Exercise instructions: Output every record word for word, minus the pictures.
━━━━
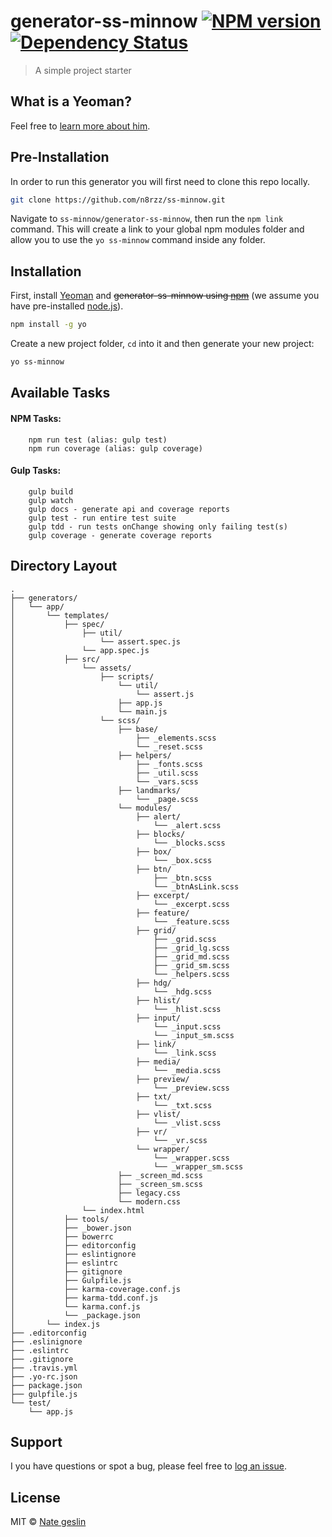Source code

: # generator-ss-minnow [![NPM version][npm-image]][npm-url] [![Dependency Status][daviddm-image]][daviddm-url]
> A simple project starter

## What is a Yeoman?

Feel free to [learn more about him](http://yeoman.io/).


## Pre-Installation
In order to run this generator you will first need to clone this repo locally.
```bash
git clone https://github.com/n8rzz/ss-minnow.git
```

Navigate to `ss-minnow/generator-ss-minnow`, then run the `npm link` command.  This will create a link to your global npm modules folder and allow you to use the
`yo ss-minnow` command inside any folder.


## Installation
First, install [Yeoman](http://yeoman.io) and ~~generator-ss-minnow using [npm](https://www.npmjs.com/)~~ (we assume you have pre-installed [node.js](https://nodejs.org/)).


```bash
npm install -g yo
```

Create a new project folder, `cd` into it and then generate your new project:

```bash
yo ss-minnow
```

## Available Tasks
#### NPM Tasks:
```
    npm run test (alias: gulp test)
    npm run coverage (alias: gulp coverage)
```

#### Gulp Tasks:
```
    gulp build
    gulp watch
    gulp docs - generate api and coverage reports
    gulp test - run entire test suite
    gulp tdd - run tests onChange showing only failing test(s)
    gulp coverage - generate coverage reports
```

## Directory Layout

```
.
├── generators/
│   └── app/
│       └── templates/
│           ├── spec/
│               ├── util/
│                   └── assert.spec.js
│               └── app.spec.js
│           ├── src/
│               └── assets/
│                   ├── scripts/
│                       └── util/
│                           └── assert.js
│                       ├── app.js
│                       └── main.js
│                   └── scss/
│                       ├── base/
│                           ├── _elements.scss
│                           └── _reset.scss
│                       ├── helpers/
│                           ├── _fonts.scss
│                           ├── _util.scss
│                           └── _vars.scss
│                       ├── landmarks/
│                           └── _page.scss
│                       └── modules/
│                           ├── alert/
│                               └── _alert.scss
│                           ├── blocks/
│                               └── _blocks.scss
│                           ├── box/
│                               └── _box.scss
│                           ├── btn/
│                               ├── _btn.scss
│                               └── _btnAsLink.scss
│                           ├── excerpt/
│                               └── _excerpt.scss
│                           ├── feature/
│                               └── _feature.scss
│                           ├── grid/
│                               ├── _grid.scss
│                               ├── _grid_lg.scss
│                               ├── _grid_md.scss
│                               ├── _grid_sm.scss
│                               └── _helpers.scss
│                           ├── hdg/
│                               └── _hdg.scss
│                           ├── hlist/
│                               └── _hlist.scss
│                           ├── input/
│                               └── _input.scss
│                               └── _input_sm.scss
│                           ├── link/
│                               └── _link.scss
│                           ├── media/
│                               └── _media.scss
│                           ├── preview/
│                               └── _preview.scss
│                           ├── txt/
│                               └── _txt.scss
│                           ├── vlist/
│                               └── _vlist.scss
│                           ├── vr/
│                               └── _vr.scss
│                           └── wrapper/
│                               └── _wrapper.scss
│                               └── _wrapper_sm.scss
│                       ├── _screen_md.scss
│                       ├── _screen_sm.scss
│                       ├── legacy.css
│                       └── modern.css
│               └── index.html
│           ├── tools/
│           ├── _bower.json
│           ├── bowerrc
│           ├── editorconfig
│           ├── eslintignore
│           ├── eslintrc
│           ├── gitignore
│           ├── Gulpfile.js
│           ├── karma-coverage.conf.js
│           ├── karma-tdd.conf.js
│           └── karma.conf.js
│           └── _package.json
│       └── index.js
├── .editorconfig
├── .eslinignore
├── .eslintrc
├── .gitignore
├── .travis.yml
├── .yo-rc.json
├── package.json
├── gulpfile.js
└── test/
    └── app.js
```

## Support
I you have questions or spot a bug, please feel free to [log an issue](https://github.com/n8rzz/ss-minnow/issues).

## License

MIT © [Nate geslin](https://github.com/n8rzz)


[npm-image]: https://badge.fury.io/js/generator-ss-minnow.svg
[npm-url]: https://npmjs.org/package/generator-ss-minnow
[daviddm-image]: https://david-dm.org/n8rzz/ss-minnow.svg
[daviddm-url]: https://david-dm.org/n8rzz/ss-minnow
━━━━
Answer area:
Source code

: # generator-ss-minnow [![NPM version][npm-image]][npm-url] [![Dependency Status][daviddm-image]][daviddm-url]
> A simple project starter

## What is a Yeoman?

Feel free to [learn more about him](http://yeoman.io/).


## Pre-Installation
In order to run this generator you will first need to clone this repo locally.
```bash
git clone https://github.com/n8rzz/ss-minnow.git
```

Navigate to `ss-minnow/generator-ss-minnow`, then run the `npm link` command.  This will create a link to your global npm modules folder and allow you to use the
`yo ss-minnow` command inside any folder.


## Installation
First, install [Yeoman](http://yeoman.io) and ~~generator-ss-minnow using [npm](https://www.npmjs.com/)~~ (we assume you have pre-installed [node.js](https://nodejs.org/)).


```bash
npm install -g yo
```

Create a new project folder, `cd` into it and then generate your new project:

```bash
yo ss-minnow
```

## Available Tasks
#### NPM Tasks:
```
    npm run test (alias: gulp test)
    npm run coverage (alias: gulp coverage)
```

#### Gulp Tasks:
```
    gulp build
    gulp watch
    gulp docs - generate api and coverage reports
    gulp test - run entire test suite
    gulp tdd - run tests onChange showing only failing test(s)
    gulp coverage - generate coverage reports
```

## Directory Layout

```
.
├── generators/
│   └── app/
│       └── templates/
│           ├── spec/
│               ├── util/
│                   └── assert.spec.js
│               └── app.spec.js
│           ├── src/
│               └── assets/
│                   ├── scripts/
│                       └── util/
│                           └── assert.js
│                       ├── app.js
│                       └── main.js
│                   └── scss/
│                       ├── base/
│                           ├── _elements.scss
│                           └── _reset.scss
│                       ├── helpers/
│                           ├── _fonts.scss
│                           ├── _util.scss
│                           └── _vars.scss
│                       ├── landmarks/
│                           └── _page.scss
│                       └── modules/
│                           ├── alert/
│                               └── _alert.scss
│                           ├── blocks/
│                               └── _blocks.scss
│                           ├── box/
│                               └── _box.scss
│                           ├── btn/
│                               ├── _btn.scss
│                               └── _btnAsLink.scss
│                           ├── excerpt/
│                               └── _excerpt.scss
│                           ├── feature/
│                               └── _feature.scss
│                           ├── grid/
│                               ├── _grid.scss
│                               ├── _grid_lg.scss
│                               ├── _grid_md.scss
│                               ├── _grid_sm.scss
│                               └── _helpers.scss
│                           ├── hdg/
│                               └── _hdg.scss
│                           ├── hlist/
│                               └── _hlist.scss
│                           ├── input/
│                               └── _input.scss
│                               └── _input_sm.scss
│                           ├── link/
│                               └── _link.scss
│                           ├── media/
│                               └── _media.scss
│                           ├── preview/
│                               └── _preview.scss
│                           ├── txt/
│                               └── _txt.scss
│                           ├── vlist/
│                               └── _vlist.scss
│                           ├── vr/
│                               └── _vr.scss
│                           └── wrapper/
│                               └── _wrapper.scss
│                               └── _wrapper_sm.scss
│                       ├── _screen_md.scss
│                       ├── _screen_sm.scss
│                       ├── legacy.css
│                       └── modern.css
│               └── index.html
│           ├── tools/
│           ├── _bower.json
│           ├── bowerrc
│           ├── editorconfig
│           ├── eslintignore
│           ├── eslintrc
│           ├── gitignore
│           ├── Gulpfile.js
│           ├── karma-coverage.conf.js
│           ├── karma-tdd.conf.js
│           └── karma.conf.js
│           └── _package.json
│       └── index.js
├── .editorconfig
├── .eslinignore
├── .eslintrc
├── .gitignore
├── .travis.yml
├── .yo-rc.json
├── package.json
├── gulpfile.js
└── test/
    └── app.js
```

## Support
I you have questions or spot a bug, please feel free to [log an issue](https://github.com/n8rzz/ss-minnow/issues).

## License

MIT © [Nate geslin](https://github.com/n8rzz)


[npm-image]: https://badge.fury.io/js/generator-ss-minnow.svg
[npm-url]: https://npmjs.org/package/generator-ss-minnow
[daviddm-image]: https://david-dm.org/n8rzz/ss-minnow.svg
[daviddm-url]: https://david-dm.org/n8rzz/ss-minnow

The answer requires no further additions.